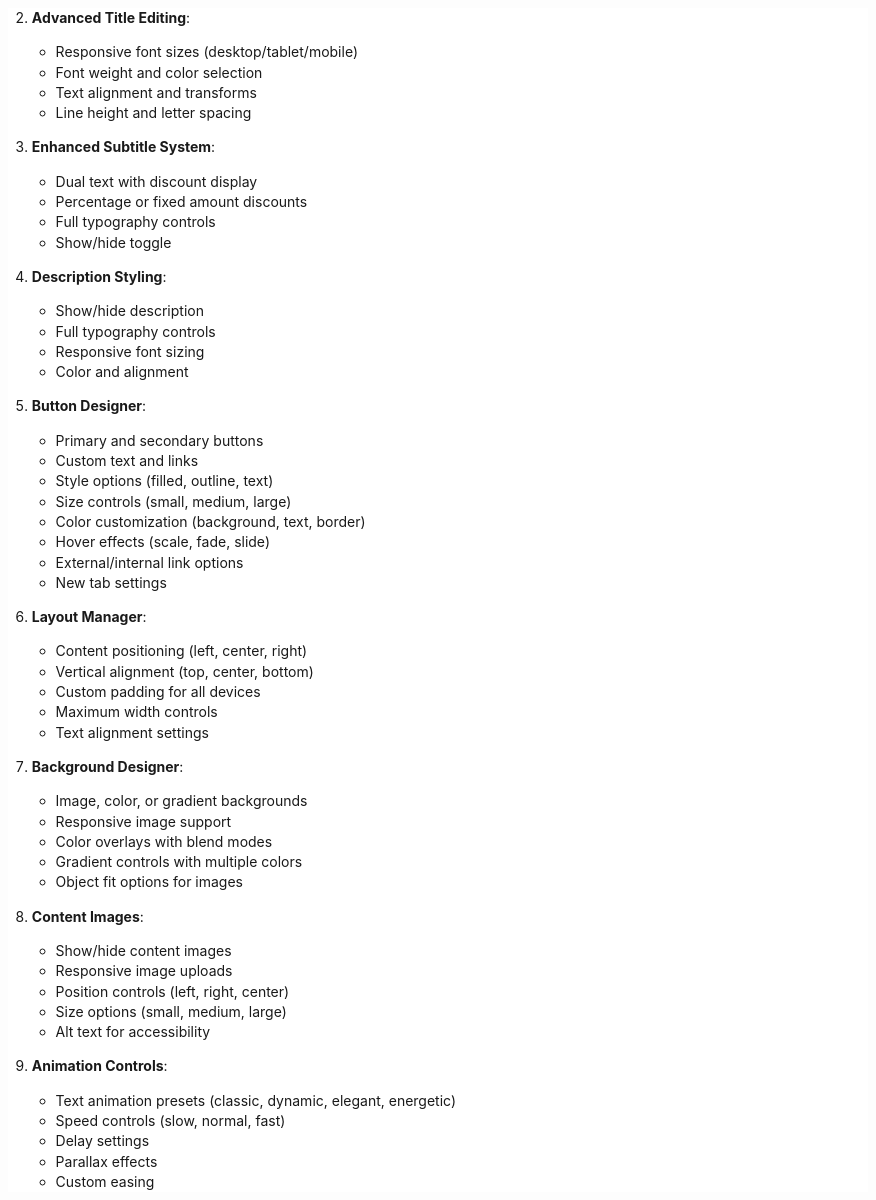 2. **Advanced Title Editing**:
   - Responsive font sizes (desktop/tablet/mobile)
   - Font weight and color selection
   - Text alignment and transforms
   - Line height and letter spacing

3. **Enhanced Subtitle System**:
   - Dual text with discount display
   - Percentage or fixed amount discounts
   - Full typography controls
   - Show/hide toggle

4. **Description Styling**:
   - Show/hide description
   - Full typography controls
   - Responsive font sizing
   - Color and alignment

5. **Button Designer**:
   - Primary and secondary buttons
   - Custom text and links
   - Style options (filled, outline, text)
   - Size controls (small, medium, large)
   - Color customization (background, text, border)
   - Hover effects (scale, fade, slide)
   - External/internal link options
   - New tab settings

6. **Layout Manager**:
   - Content positioning (left, center, right)
   - Vertical alignment (top, center, bottom)
   - Custom padding for all devices
   - Maximum width controls
   - Text alignment settings

7. **Background Designer**:
   - Image, color, or gradient backgrounds
   - Responsive image support
   - Color overlays with blend modes
   - Gradient controls with multiple colors
   - Object fit options for images

8. **Content Images**:
   - Show/hide content images
   - Responsive image uploads
   - Position controls (left, right, center)
   - Size options (small, medium, large)
   - Alt text for accessibility

9. **Animation Controls**:
   - Text animation presets (classic, dynamic, elegant, energetic)
   - Speed controls (slow, normal, fast)
   - Delay settings
   - Parallax effects
   - Custom easing
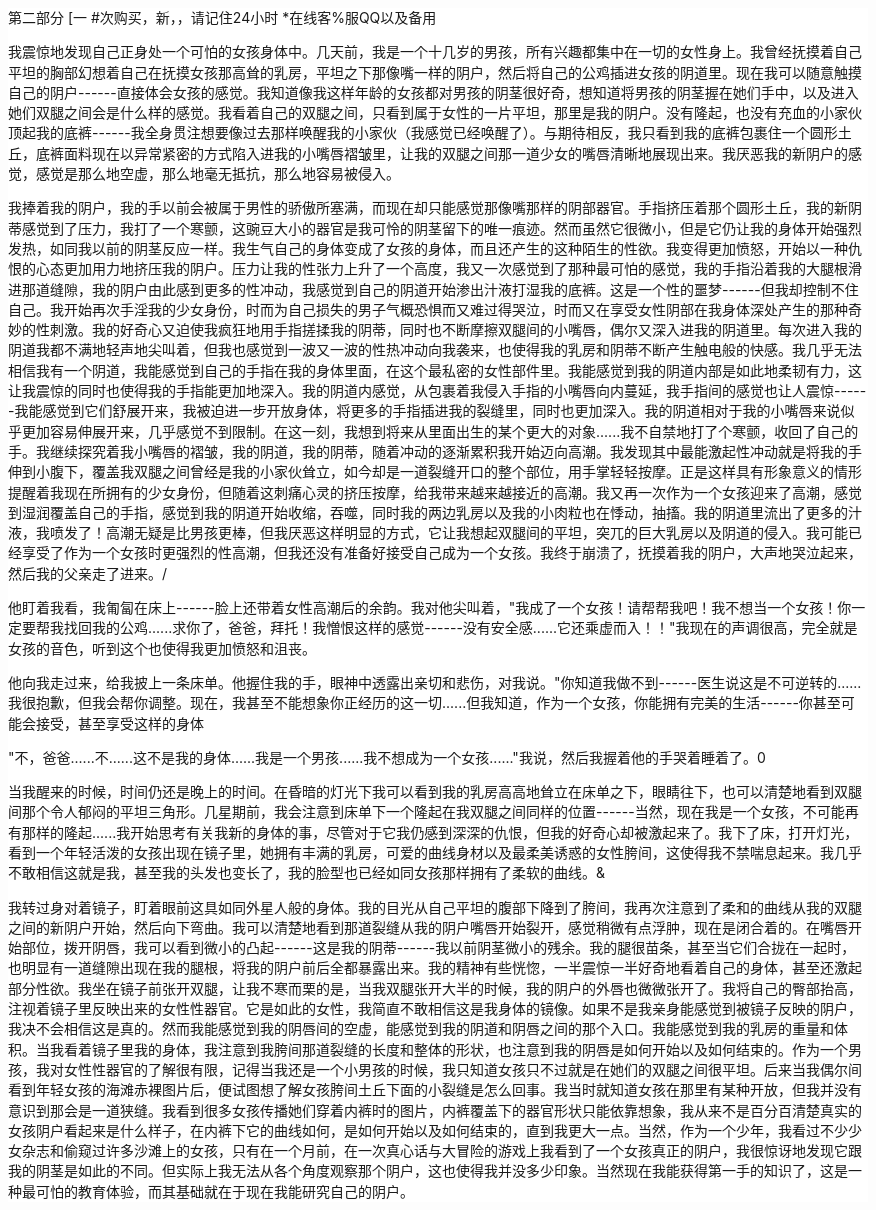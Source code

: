 





第二部分 [一 #次购买，新，，请记住24小时 *在线客%服QQ以及备用



我震惊地发现自己正身处一个可怕的女孩身体中。几天前，我是一个十几岁的男孩，所有兴趣都集中在一切的女性身上。我曾经抚摸着自己平坦的胸部幻想着自己在抚摸女孩那高耸的乳房，平坦之下那像嘴一样的阴户，然后将自己的公鸡插进女孩的阴道里。现在我可以随意触摸自己的阴户------直接体会女孩的感觉。我知道像我这样年龄的女孩都对男孩的阴茎很好奇，想知道将男孩的阴茎握在她们手中，以及进入她们双腿之间会是什么样的感觉。我看着自己的双腿之间，只看到属于女性的一片平坦，那里是我的阴户。没有隆起，也没有充血的小家伙顶起我的底裤------我全身贯注想要像过去那样唤醒我的小家伙（我感觉已经唤醒了）。与期待相反，我只看到我的底裤包裹住一个圆形土丘，底裤面料现在以异常紧密的方式陷入进我的小嘴唇褶皱里，让我的双腿之间那一道少女的嘴唇清晰地展现出来。我厌恶我的新阴户的感觉，感觉是那么地空虚，那么地毫无抵抗，那么地容易被侵入。



我捧着我的阴户，我的手以前会被属于男性的骄傲所塞满，而现在却只能感觉那像嘴那样的阴部器官。手指挤压着那个圆形土丘，我的新阴蒂感觉到了压力，我打了一个寒颤，这豌豆大小的器官是我可怜的阴茎留下的唯一痕迹。然而虽然它很微小，但是它仍让我的身体开始强烈发热，如同我以前的阴茎反应一样。我生气自己的身体变成了女孩的身体，而且还产生的这种陌生的性欲。我变得更加愤怒，开始以一种仇恨的心态更加用力地挤压我的阴户。压力让我的性张力上升了一个高度，我又一次感觉到了那种最可怕的感觉，我的手指沿着我的大腿根滑进那道缝隙，我的阴户由此感到更多的性冲动，我感觉到自己的阴道开始渗出汁液打湿我的底裤。这是一个性的噩梦------但我却控制不住自己。我开始再次手淫我的少女身份，时而为自己损失的男子气概恐惧而又难过得哭泣，时而又在享受女性阴部在我身体深处产生的那种奇妙的性刺激。我的好奇心又迫使我疯狂地用手指搓揉我的阴蒂，同时也不断摩擦双腿间的小嘴唇，偶尔又深入进我的阴道里。每次进入我的阴道我都不满地轻声地尖叫着，但我也感觉到一波又一波的性热冲动向我袭来，也使得我的乳房和阴蒂不断产生触电般的快感。我几乎无法相信我有一个阴道，我能感觉到自己的手指在我的身体里面，在这个最私密的女性部件里。我能感觉到我的阴道内部是如此地柔韧有力，这让我震惊的同时也使得我的手指能更加地深入。我的阴道内感觉，从包裹着我侵入手指的小嘴唇向内蔓延，我手指间的感觉也让人震惊------我能感觉到它们舒展开来，我被迫进一步开放身体，将更多的手指插进我的裂缝里，同时也更加深入。我的阴道相对于我的小嘴唇来说似乎更加容易伸展开来，几乎感觉不到限制。在这一刻，我想到将来从里面出生的某个更大的对象......我不自禁地打了个寒颤，收回了自己的手。我继续探究着我小嘴唇的褶皱，我的阴道，我的阴蒂，随着冲动的逐渐累积我开始迈向高潮。我发现其中最能激起性冲动就是将我的手伸到小腹下，覆盖我双腿之间曾经是我的小家伙耸立，如今却是一道裂缝开口的整个部位，用手掌轻轻按摩。正是这样具有形象意义的情形提醒着我现在所拥有的少女身份，但随着这刺痛心灵的挤压按摩，给我带来越来越接近的高潮。我又再一次作为一个女孩迎来了高潮，感觉到湿润覆盖自己的手指，感觉到我的阴道开始收缩，吞噬，同时我的两边乳房以及我的小肉粒也在悸动，抽搐。我的阴道里流出了更多的汁液，我喷发了！高潮无疑是比男孩更棒，但我厌恶这样明显的方式，它让我想起双腿间的平坦，突兀的巨大乳房以及阴道的侵入。我可能已经享受了作为一个女孩时更强烈的性高潮，但我还没有准备好接受自己成为一个女孩。我终于崩溃了，抚摸着我的阴户，大声地哭泣起来，然后我的父亲走了进来。/



他盯着我看，我匍匐在床上------脸上还带着女性高潮后的余韵。我对他尖叫着，"我成了一个女孩！请帮帮我吧！我不想当一个女孩！你一定要帮我找回我的公鸡......求你了，爸爸，拜托！我憎恨这样的感觉------没有安全感......它还乘虚而入！！"我现在的声调很高，完全就是女孩的音色，听到这个也使得我更加愤怒和沮丧。



他向我走过来，给我披上一条床单。他握住我的手，眼神中透露出亲切和悲伤，对我说。"你知道我做不到------医生说这是不可逆转的......我很抱歉，但我会帮你调整。现在，我甚至不能想象你正经历的这一切......但我知道，作为一个女孩，你能拥有完美的生活------你甚至可能会接受，甚至享受这样的身体



"不，爸爸......不......这不是我的身体......我是一个男孩......我不想成为一个女孩......"我说，然后我握着他的手哭着睡着了。0



当我醒来的时候，时间仍还是晚上的时间。在昏暗的灯光下我可以看到我的乳房高高地耸立在床单之下，眼睛往下，也可以清楚地看到双腿间那个令人郁闷的平坦三角形。几星期前，我会注意到床单下一个隆起在我双腿之间同样的位置------当然，现在我是一个女孩，不可能再有那样的隆起......我开始思考有关我新的身体的事，尽管对于它我仍感到深深的仇恨，但我的好奇心却被激起来了。我下了床，打开灯光，看到一个年轻活泼的女孩出现在镜子里，她拥有丰满的乳房，可爱的曲线身材以及最柔美诱惑的女性胯间，这使得我不禁喘息起来。我几乎不敢相信这就是我，甚至我的头发也变长了，我的脸型也已经如同女孩那样拥有了柔软的曲线。&



我转过身对着镜子，盯着眼前这具如同外星人般的身体。我的目光从自己平坦的腹部下降到了胯间，我再次注意到了柔和的曲线从我的双腿之间的新阴户开始，然后向下弯曲。我可以清楚地看到那道裂缝从我的阴户嘴唇开始裂开，感觉稍微有点浮肿，现在是闭合着的。在嘴唇开始部位，拨开阴唇，我可以看到微小的凸起------这是我的阴蒂------我以前阴茎微小的残余。我的腿很苗条，甚至当它们合拢在一起时，也明显有一道缝隙出现在我的腿根，将我的阴户前后全都暴露出来。我的精神有些恍惚，一半震惊一半好奇地看着自己的身体，甚至还激起部分性欲。我坐在镜子前张开双腿，让我不寒而栗的是，当我双腿张开大半的时候，我的阴户的外唇也微微张开了。我将自己的臀部抬高，注视着镜子里反映出来的女性性器官。它是如此的女性，我简直不敢相信这是我身体的镜像。如果不是我亲身能感觉到被镜子反映的阴户，我决不会相信这是真的。然而我能感觉到我的阴唇间的空虚，能感觉到我的阴道和阴唇之间的那个入口。我能感觉到我的乳房的重量和体积。当我看着镜子里我的身体，我注意到我胯间那道裂缝的长度和整体的形状，也注意到我的阴唇是如何开始以及如何结束的。作为一个男孩，我对女性性器官的了解很有限，记得当我还是一个小男孩的时候，我只知道女孩只不过就是在她们的双腿之间很平坦。后来当我偶尔间看到年轻女孩的海滩赤裸图片后，便试图想了解女孩胯间土丘下面的小裂缝是怎么回事。我当时就知道女孩在那里有某种开放，但我并没有意识到那会是一道狭缝。我看到很多女孩传播她们穿着内裤时的图片，内裤覆盖下的器官形状只能依靠想象，我从来不是百分百清楚真实的女孩阴户看起来是什么样子，在内裤下它的曲线如何，是如何开始以及如何结束的，直到我更大一点。当然，作为一个少年，我看过不少少女杂志和偷窥过许多沙滩上的女孩，只有在一个月前，在一次真心话与大冒险的游戏上我看到了一个女孩真正的阴户，我很惊讶地发现它跟我的阴茎是如此的不同。但实际上我无法从各个角度观察那个阴户，这也使得我并没多少印象。当然现在我能获得第一手的知识了，这是一种最可怕的教育体验，而其基础就在于现在我能研究自己的阴户。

★ ★ ★ ★

Go through the entries above and count the lines containing the word "hide"; give only that count.

3